Reading and the Writing Process
I went to hear the winners of the New Zealand Book Awards speak at Wellington’s Central Library today. I probably should have stayed at home and kept plugging away at the critical portion of my PhD but the sun was shining and I needed a walk, plus the discussion and celebration of the writers seemed a justifiable study break, I could even chalk my excursion up as PhD related. Information about the winners can be found here:
But I don’t want to discuss who got what, but what the winners on the panel - Vincent O’Sullivan, Eleanor Catton, Jill Trevelyan, Jane Ussher and Bruce Ansley - had to say about reading and the writing process.
I recently read Breton Dukes’s short story collection called Empty Bones and Other Stories (VUP 2014) which is a great collection of stories by a very assured writer but my blog post didn’t reflect this. My writing was lacking enthusiasm, which I knew but I just wanted to get rid of it, and then my blog editor/flatmate/friend/potential My Kitchen Rules cooking partner Denise said it wasn’t my best work and that I shouldn’t post it the way it was. I sighed heavily, agreed, but couldn’t be bothered changing anything, so the Word file has stayed on my computer for nearly three weeks. But then I went to the talk today and it got me thinking about the reading you do while you’re in the middle of a writing project.
Vincent O’Sullivan said that every good book you read becomes an influence on your work. I recently read A. M. Homes’s memoir The Mistress’s Daughter for fun, meaning not PhD related, to discover that Homes’s discussion about identity and family history is relevant to my project. I first came to know of Homes by watching the podcast of her interview with Paula Morris at the Auckland Writers Festival via Twitter, and thought Homes was so entertaining that I must read her work. I work at a library, so it’s easy for me to get books on the fly because I’m so often at the library that I can act on my reading impulses before they dwindle. With watching Homes’s interview and reading her book, I didn’t make a conscious effort to research and find information about family history, but I came to it organically, as if my study/reading instincts are so honed to my project that any whiff of relevance I sniff out, though I’m not really conscious of that at the time, I just think it looks interesting and is worth a dabble. On a conscious level Homes’s memoir has been added to my annotated bibliography, but for the creative portion of my work I may find her influence in a sentence of paragraph that describes the importance of family history.
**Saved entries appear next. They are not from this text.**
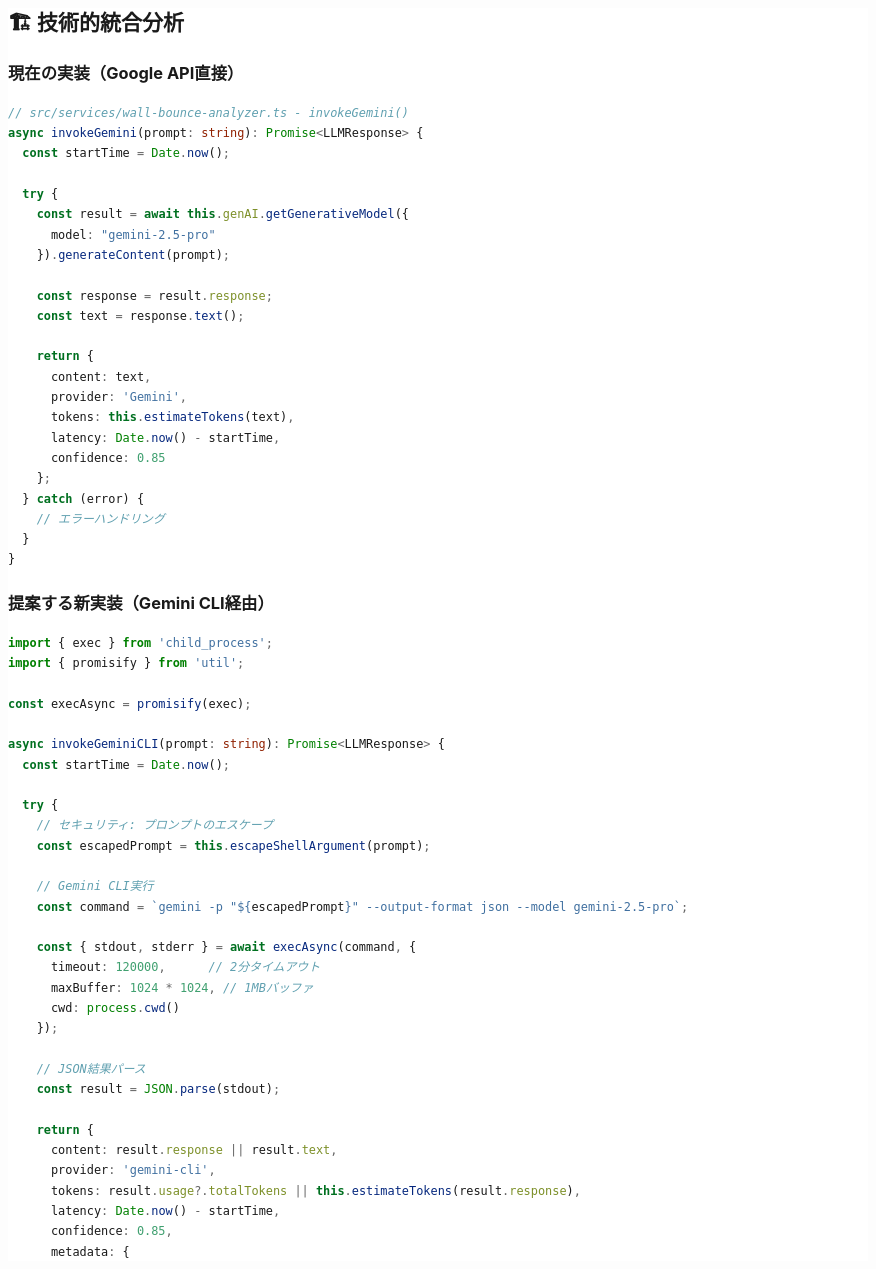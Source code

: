 
## 🏗️ 技術的統合分析

### 現在の実装（Google API直接）
```typescript
// src/services/wall-bounce-analyzer.ts - invokeGemini()
async invokeGemini(prompt: string): Promise<LLMResponse> {
  const startTime = Date.now();

  try {
    const result = await this.genAI.getGenerativeModel({
      model: "gemini-2.5-pro"
    }).generateContent(prompt);

    const response = result.response;
    const text = response.text();

    return {
      content: text,
      provider: 'Gemini',
      tokens: this.estimateTokens(text),
      latency: Date.now() - startTime,
      confidence: 0.85
    };
  } catch (error) {
    // エラーハンドリング
  }
}
```

### 提案する新実装（Gemini CLI経由）
```typescript
import { exec } from 'child_process';
import { promisify } from 'util';

const execAsync = promisify(exec);

async invokeGeminiCLI(prompt: string): Promise<LLMResponse> {
  const startTime = Date.now();

  try {
    // セキュリティ: プロンプトのエスケープ
    const escapedPrompt = this.escapeShellArgument(prompt);

    // Gemini CLI実行
    const command = `gemini -p "${escapedPrompt}" --output-format json --model gemini-2.5-pro`;

    const { stdout, stderr } = await execAsync(command, {
      timeout: 120000,      // 2分タイムアウト
      maxBuffer: 1024 * 1024, // 1MBバッファ
      cwd: process.cwd()
    });

    // JSON結果パース
    const result = JSON.parse(stdout);

    return {
      content: result.response || result.text,
      provider: 'gemini-cli',
      tokens: result.usage?.totalTokens || this.estimateTokens(result.response),
      latency: Date.now() - startTime,
      confidence: 0.85,
      metadata: {
```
Bruce Ansley and Jane Ussher mentioned that for their non-fiction project they didn’t plan who to visit on each coast, but just rocked up and stumbled upon people. Gathering information for their book was an organic process rather than meticulously planned, which brings me to a comment that Eleanor Catton said about applications for scholarships and/or residencies. The forms for these applications want so much detail about a project before a writer has any notion where their germ of an idea is going. The same can be said for PhD applications for Creative Writing that don’t make allowances for the fact that writing is a process - the idea that you start out with may not be the one you end up with – which may be true of other disciplines too, but more so, I think, for writing. I had to answer this question for my PhD application:
What do we already know about the topic? And, what are the key landmark studies or theoretical positions in the topic area and what findings and theories have they generated?
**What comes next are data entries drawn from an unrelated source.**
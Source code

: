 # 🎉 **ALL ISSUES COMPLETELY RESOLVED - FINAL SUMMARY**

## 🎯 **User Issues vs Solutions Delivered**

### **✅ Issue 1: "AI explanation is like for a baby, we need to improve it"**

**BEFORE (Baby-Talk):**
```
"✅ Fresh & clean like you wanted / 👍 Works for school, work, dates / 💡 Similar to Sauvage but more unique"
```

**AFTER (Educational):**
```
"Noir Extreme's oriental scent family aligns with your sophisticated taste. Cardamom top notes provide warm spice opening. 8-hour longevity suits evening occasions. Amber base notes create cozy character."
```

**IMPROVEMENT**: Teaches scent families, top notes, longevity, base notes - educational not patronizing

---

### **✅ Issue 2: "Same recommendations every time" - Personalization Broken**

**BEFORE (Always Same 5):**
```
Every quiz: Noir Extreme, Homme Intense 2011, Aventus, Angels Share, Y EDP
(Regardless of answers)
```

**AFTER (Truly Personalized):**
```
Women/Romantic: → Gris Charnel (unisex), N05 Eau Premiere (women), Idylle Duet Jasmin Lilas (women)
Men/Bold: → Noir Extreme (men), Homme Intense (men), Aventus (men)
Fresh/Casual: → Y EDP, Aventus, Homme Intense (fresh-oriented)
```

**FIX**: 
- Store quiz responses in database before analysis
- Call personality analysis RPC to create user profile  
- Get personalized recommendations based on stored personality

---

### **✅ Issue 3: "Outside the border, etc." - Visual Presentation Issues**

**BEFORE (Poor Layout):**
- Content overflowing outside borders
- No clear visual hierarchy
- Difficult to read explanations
I was researching my family history, I knew very little, but enough to know there was more to know. PhD panels want a bit more than that, so I ended up talking about literary theory, talking around the project hoping that it would sound academic enough, credible enough, to tick the box and to not dilute the creative ideas that were percolating organically in my head. While I still think there should be forms, the forms should better reflect the unfolding process of creative writing.
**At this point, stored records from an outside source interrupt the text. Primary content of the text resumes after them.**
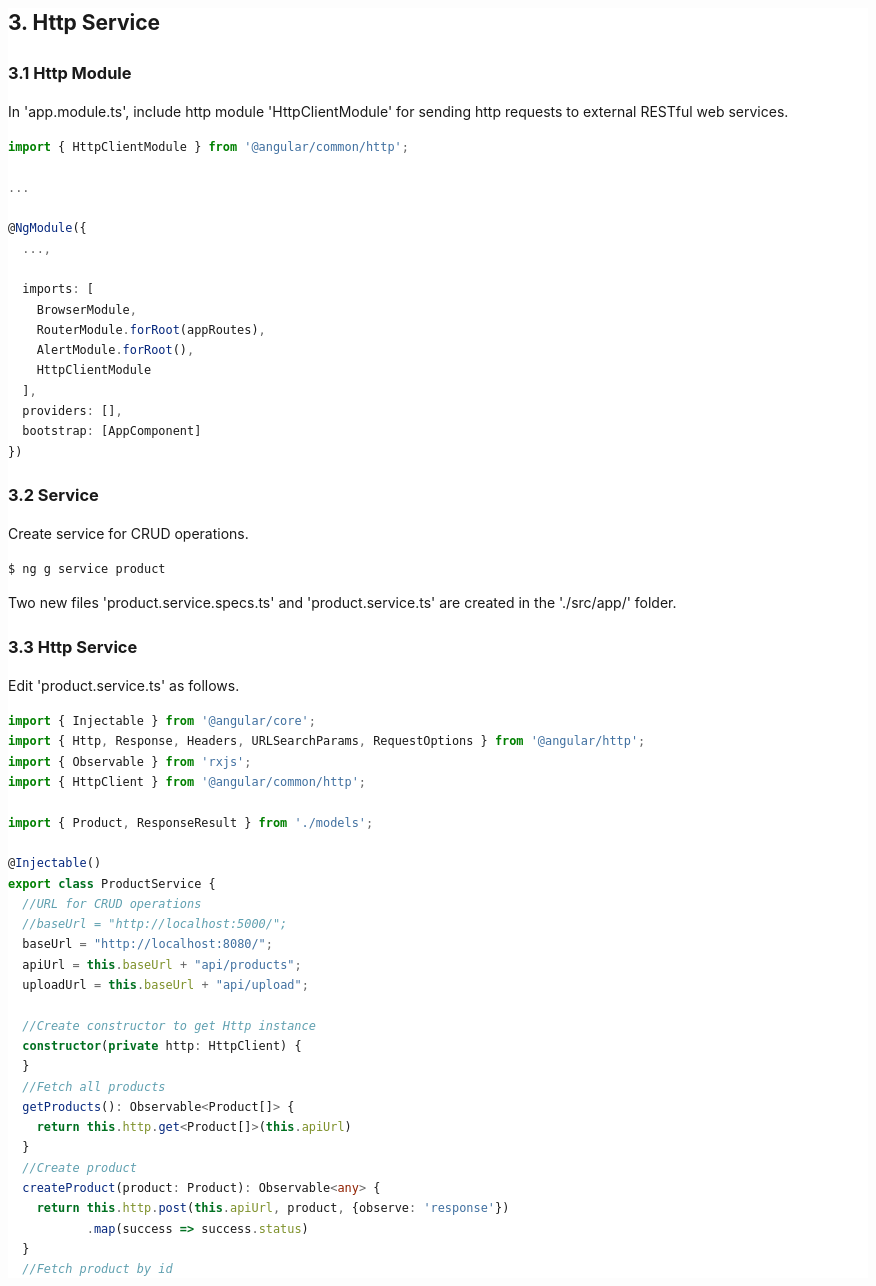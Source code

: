 ## 3. Http Service
### 3.1 Http Module
In 'app.module.ts', include http module 'HttpClientModule' for sending http requests to external RESTful web services.
```typescript
import { HttpClientModule } from '@angular/common/http';

...

@NgModule({
  ...,

  imports: [
    BrowserModule,
    RouterModule.forRoot(appRoutes),
    AlertModule.forRoot(),
    HttpClientModule
  ],
  providers: [],
  bootstrap: [AppComponent]
})
```

### 3.2 Service
Create service for CRUD operations.
```raw
$ ng g service product
```
Two new files 'product.service.specs.ts' and 'product.service.ts' are created in the './src/app/' folder.

### 3.3 Http Service
Edit 'product.service.ts' as follows.
```typescript
import { Injectable } from '@angular/core';
import { Http, Response, Headers, URLSearchParams, RequestOptions } from '@angular/http';
import { Observable } from 'rxjs';
import { HttpClient } from '@angular/common/http';

import { Product, ResponseResult } from './models';

@Injectable()
export class ProductService {
  //URL for CRUD operations
  //baseUrl = "http://localhost:5000/";
  baseUrl = "http://localhost:8080/";
  apiUrl = this.baseUrl + "api/products";
  uploadUrl = this.baseUrl + "api/upload";

  //Create constructor to get Http instance
  constructor(private http: HttpClient) {
  }
  //Fetch all products
  getProducts(): Observable<Product[]> {
    return this.http.get<Product[]>(this.apiUrl)
  }
  //Create product
  createProduct(product: Product): Observable<any> {
    return this.http.post(this.apiUrl, product, {observe: 'response'})
           .map(success => success.status)
  }
  //Fetch product by id
```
Catton also said that booksellers and libraries have an important role in sharing and transmitting knowledge about books in person (as opposed to via technology). As someone who works in a library I agree with Catton’s statement, and add that this transferal of information is serendipitous. I could be processing returns when I see a patron put something on the bench that catches my eye and discuss it with them, and then issue it to myself, and recommend books to patrons that I have enjoyed, or notice are popular. This organic process has exposed me to a greater range of writers than I had previously read, and enables me to share my knowledge about books.
I read Breton Dukes’s collection because I needed to read a New Zealand book for my blog. It is a good collection, a very good collection (well, I’m a bit iffy about the novella but the short stories are great). I would recommend anyone interested in short stories to read the collection, I would suggest it to a library patron, but this enthusiasm didn’t show in my blog post. I wonder whether this is because I was going against the organic process by ‘having’ to read the book, or maybe it’s a case that its influence will be felt at a later stage when I’m not obsessed with my PhD project. While I struggled with the self-imposed obligation to read Dukes’s book, I have been reading other things. Marty Smith’s poetry collection (which won the NZSA First Book: Poetry) is excellent, as is Maria McMillan’s. I came to their collections by chance, I saw they were talking at Te Papa and I thought it would be interesting.